The business use case for Google Glass in solar installation

I had the chance to test some Google Glass recently, and assess its capability to make calls, capture video, photos and access short bursts of information. My overall impression was that the technology will have more potential than many give it credit for, and those that are dismissing it as a fad that will only be attractive to hard core tech geeks are missing the point.

To be sure, there is some inevitable eye strain that I felt. To access the screen, one has to look up and to the right. But there are many valuable applications. The glasses are capable of taking pictures quickly and responding to voice commands. The phone interface is very interesting because it has the potential to disrupt the smart phone as the core device for phone calls, texting and accessing apps, particularly if voice commands take off. This may seem crazy now but then again ten years ago few thought a touchscreen tablet would ever start to eat into laptop sales.

Capabilities aside, the reason I’ve been curious about Google Glass has more to do with their potential use in business applications. In particular, that Google glass could find a place in the solar installation and servicing industry.

Adweek has reported on Sullivan Solar Power, a Southern California residential and commercial solar installer. So far the company is testing Google glass with its service technicians, allowing them to navigate rooftops and make phone calls while their hands remain free. They’re also able to take photographs and report back data such as kilowatt per hour power production metrics to a field office. The realtime image capability allows outside experts back at a home office environment to assess the functioning of systems and answer questions.

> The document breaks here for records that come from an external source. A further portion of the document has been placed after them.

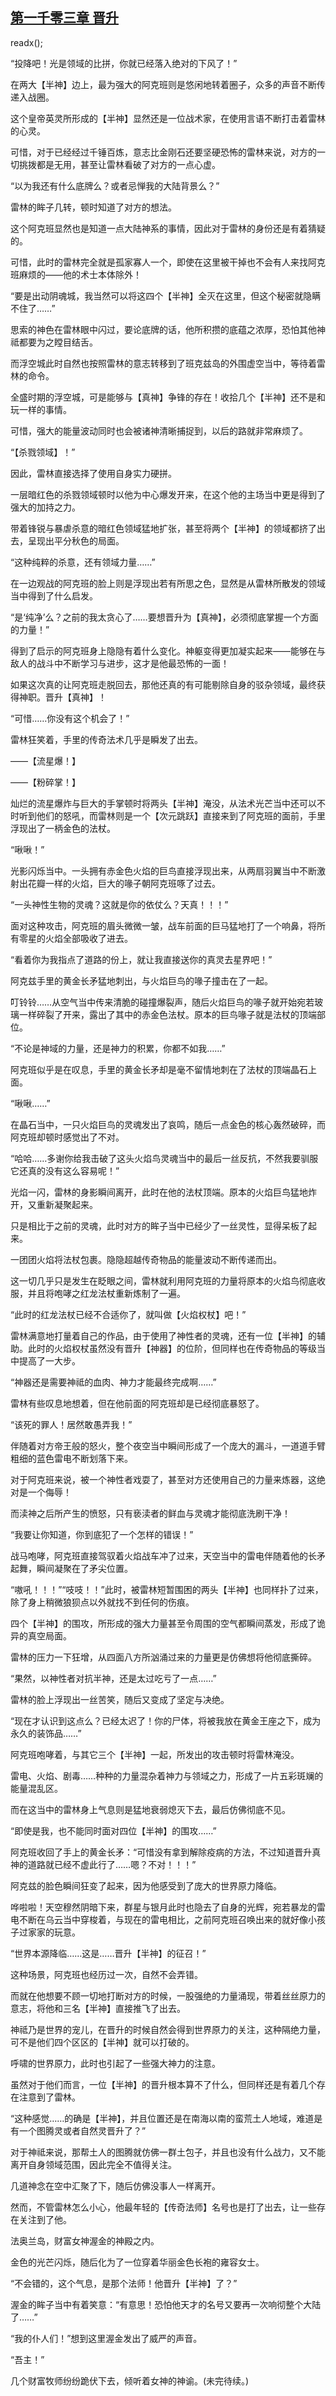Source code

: ## [第一千零三章 晋升](https://www.xxbiquge.com/11_11222/9042040.html)
readx();

  “投降吧！光是领域的比拼，你就已经落入绝对的下风了！”

  在两大【半神】边上，最为强大的阿克班则是悠闲地转着圈子，众多的声音不断传递入战圈。

  这个皇帝英灵所形成的【半神】显然还是一位战术家，在使用言语不断打击着雷林的心灵。

  可惜，对于已经经过千锤百炼，意志比金刚石还要坚硬恐怖的雷林来说，对方的一切挑拨都是无用，甚至让雷林看破了对方的一点心虚。

  “以为我还有什么底牌么？或者忌惮我的大陆背景么？”

  雷林的眸子几转，顿时知道了对方的想法。

  这个阿克班显然也是知道一点大陆神系的事情，因此对于雷林的身份还是有着猜疑的。

  可惜，此时的雷林完全就是孤家寡人一个，即使在这里被干掉也不会有人来找阿克班麻烦的——他的术士本体除外！

  “要是出动阴魂城，我当然可以将这四个【半神】全灭在这里，但这个秘密就隐瞒不住了……”

  思索的神色在雷林眼中闪过，要论底牌的话，他所积攒的底蕴之浓厚，恐怕其他神祗都要为之瞠目结舌。

  而浮空城此时自然也按照雷林的意志转移到了班克兹岛的外围虚空当中，等待着雷林的命令。

  全盛时期的浮空城，可是能够与【真神】争锋的存在！收拾几个【半神】还不是和玩一样的事情。

  可惜，强大的能量波动同时也会被诸神清晰捕捉到，以后的路就非常麻烦了。

  “【杀戮领域】！”

  因此，雷林直接选择了使用自身实力硬拼。

  一层暗红色的杀戮领域顿时以他为中心爆发开来，在这个他的主场当中更是得到了强大的加持之力。

  带着锋锐与暴虐杀意的暗红色领域猛地扩张，甚至将两个【半神】的领域都挤了出去，呈现出平分秋色的局面。

  “这种纯粹的杀意，还有领域力量……”

  在一边观战的阿克班的脸上则是浮现出若有所思之色，显然是从雷林所散发的领域当中得到了什么启发。

  “是‘纯净’么？之前的我太贪心了……要想晋升为【真神】，必须彻底掌握一个方面的力量！”

  得到了启示的阿克班身上隐隐有着什么变化。神躯变得更加凝实起来——能够在与敌人的战斗中不断学习与进步，这才是他最恐怖的一面！

  如果这次真的让阿克班走脱回去，那他还真的有可能剔除自身的驳杂领域，最终获得神职。晋升【真神】！

  “可惜……你没有这个机会了！”

  雷林狂笑着，手里的传奇法术几乎是瞬发了出去。

  ——【流星爆！】

  ——【粉碎掌！】

  灿烂的流星爆炸与巨大的手掌顿时将两头【半神】淹没，从法术光芒当中还可以不时听到他们的怒吼，而雷林则是一个【次元跳跃】直接来到了阿克班的面前，手里浮现出了一柄金色的法杖。

  “啾啾！”

  光影闪烁当中。一头拥有赤金色火焰的巨鸟直接浮现出来，从两扇羽翼当中不断激射出花瓣一样的火焰，巨大的喙子朝阿克班啄了过去。

  “一头神性生物的灵魂？这就是你的依仗么？天真！！！”

  面对这种攻击，阿克班的眉头微微一皱，战车前面的巨马猛地打了一个响鼻，将所有零星的火焰全部吸收了进去。

  “看着你为我指点了道路的份上，就让我直接送你的真灵去星界吧！”

  阿克兹手里的黄金长矛猛地刺出，与火焰巨鸟的喙子撞击在了一起。

  叮铃铃……从空气当中传来清脆的碰撞爆裂声，随后火焰巨鸟的喙子就开始宛若玻璃一样碎裂了开来，露出了其中的赤金色法杖。原本的巨鸟喙子就是法杖的顶端部位。

  “不论是神域的力量，还是神力的积累，你都不如我……”

  阿克班似乎是在叹息，手里的黄金长矛却是毫不留情地刺在了法杖的顶端晶石上面。

  “啾啾……”

  在晶石当中，一只火焰巨鸟的灵魂发出了哀鸣，随后一点金色的核心轰然破碎，而阿克班却顿时感觉出了不对。

  “哈哈……多谢你给我击破了这头火焰鸟灵魂当中的最后一丝反抗，不然我要驯服它还真的没有这么容易呢！”

  光焰一闪，雷林的身影瞬间离开，此时在他的法杖顶端。原本的火焰巨鸟猛地炸开，又重新凝聚起来。

  只是相比于之前的灵魂，此时对方的眸子当中已经少了一丝灵性，显得呆板了起来。

  一团团火焰将法杖包裹。隐隐超越传奇物品的能量波动不断传递而出。

  这一切几乎只是发生在眨眼之间，雷林就利用阿克班的力量将原本的火焰鸟彻底收服，并且将咆哮之红龙法杖重新炼制了一遍。

  “此时的红龙法杖已经不合适你了，就叫做【火焰权杖】吧！”

  雷林满意地打量着自己的作品，由于使用了神性者的灵魂，还有一位【半神】的辅助。此时的火焰权杖虽然没有晋升【神器】的位阶，但同样也在传奇物品的等级当中提高了一大步。

  “神器还是需要神祗的血肉、神力才能最终完成啊……”

  雷林有些叹息地想着，但在他前面的阿克班却是已经彻底暴怒了。

  “该死的罪人！居然敢愚弄我！”

  伴随着对方帝王般的怒火，整个夜空当中瞬间形成了一个庞大的漏斗，一道道手臂粗细的蓝色雷电不断划落下来。

  对于阿克班来说，被一个神性者戏耍了，甚至对方还使用自己的力量来炼器，这绝对是一个侮辱！

  而渎神之后所产生的愤怒，只有亵渎者的鲜血与灵魂才能彻底洗刷干净！

  “我要让你知道，你到底犯了一个怎样的错误！”

  战马咆哮，阿克班直接驾驭着火焰战车冲了过来，天空当中的雷电伴随着他的长矛起舞，瞬间凝聚在了矛尖位置。

  “嗷吼！！！”“吱吱！！”此时，被雷林短暂围困的两头【半神】也同样扑了过来，除了身上稍微狼狈点以外就找不到任何的伤痕。

  四个【半神】的围攻，所形成的强大力量甚至令周围的空气都瞬间蒸发，形成了诡异的真空局面。

  雷林的压力一下狂增，从四面八方所汹涌过来的力量更是仿佛想将他彻底撕碎。

  “果然，以神性者对抗半神，还是太过吃亏了一点……”

  雷林的脸上浮现出一丝苦笑，随后又变成了坚定与决绝。

  “现在才认识到这点么？已经太迟了！你的尸体，将被我放在黄金王座之下，成为永久的装饰品……”

  阿克班咆哮着，与其它三个【半神】一起，所发出的攻击顿时将雷林淹没。

  雷电、火焰、剧毒……种种的力量混杂着神力与领域之力，形成了一片五彩斑斓的能量混乱区。

  而在这当中的雷林身上气息则是猛地衰弱熄灭下去，最后仿佛彻底不见。

  “即使是我，也不能同时面对四位【半神】的围攻……”

  阿克班收回了手上的黄金长矛：“可惜没有拿到解除疫病的方法，不过知道晋升真神的道路就已经不虚此行了……嗯？不对！！！”

  阿克兹的脸色瞬间狂变了起来，因为他感受到了庞大的世界原力降临。

  哗啦啦！天空穆然阴暗下来，群星与银月此时也隐去了自身的光辉，宛若暴龙的雷电不断在乌云当中穿梭着，与现在的雷电相比，之前阿克班召唤出来的就好像小孩子过家家的玩意。

  “世界本源降临……这是……晋升【半神】的征召！”

  这种场景，阿克班也经历过一次，自然不会弄错。

  而就在他想要不顾一切地打断对方的时候，一股强绝的力量涌现，带着丝丝原力的意志，将他和三名【半神】直接推飞了出去。

  神祗乃是世界的宠儿，在晋升的时候自然会得到世界原力的关注，这种隔绝力量，可不是他们四个区区的【半神】就可以打破的。

  呼啸的世界原力，此时也引起了一些强大神力的注意。

  虽然对于他们而言，一位【半神】的晋升根本算不了什么，但同样还是有着几个存在注意到了雷林。

  “这种感觉……的确是【半神】，并且位置还是在南海以南的蛮荒土人地域，难道是有一个图腾灵或者自然灵晋升了？”

  对于神祗来说，那帮土人的图腾就仿佛一群土包子，并且也没有什么战力，又不能离开自身领域范围，因此完全不值得关注。

  几道神念在空中汇聚了下，随后仿佛没事人一样离开。

  然而，不管雷林怎么小心，他最年轻的【传奇法师】名号也是打了出去，让一些存在关注到了他。

  法奥兰岛，财富女神渥金的神殿之内。

  金色的光芒闪烁，随后化为了一位穿着华丽金色长袍的雍容女士。

  “不会错的，这个气息，是那个法师！他晋升【半神】了？”

  渥金的眸子当中有着笑意：“有意思！恐怕他天才的名号又要再一次响彻整个大陆了……”

  “我的仆人们！”想到这里渥金发出了威严的声音。

  “吾主！”

  几个财富牧师纷纷跪伏下去，倾听着女神的神谕。(未完待续。)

The efficiencies here are pretty straight forward.  Experts don’t have to travel to a location and can easily communicate with multiple installers in the field. Additionally, there are theoretical productivity and safety gains from not having to have field technicians hold an actual phone.

Sullivan Solar has actually built a dedicated app for its Google Glass, an app it claims is the first Google Glass app in the entire renewable energy industry. The company wouldn’t reveal full capabilities of the app, but it appears to easily house a database of customers, their locations and any relevant technical photographs of the installation site.

It also has in depth inventory information. In one demo, Sullivan Power director of IT Mike Chagala, uses the app to easily locate inventory information on microinvertors, including technical specs like maxium voltage and current. Chagala has indicated that he’s already seeing a healthy ROI, enough to justify the reported $299 price tag that some analysts are predicting for Google Glass.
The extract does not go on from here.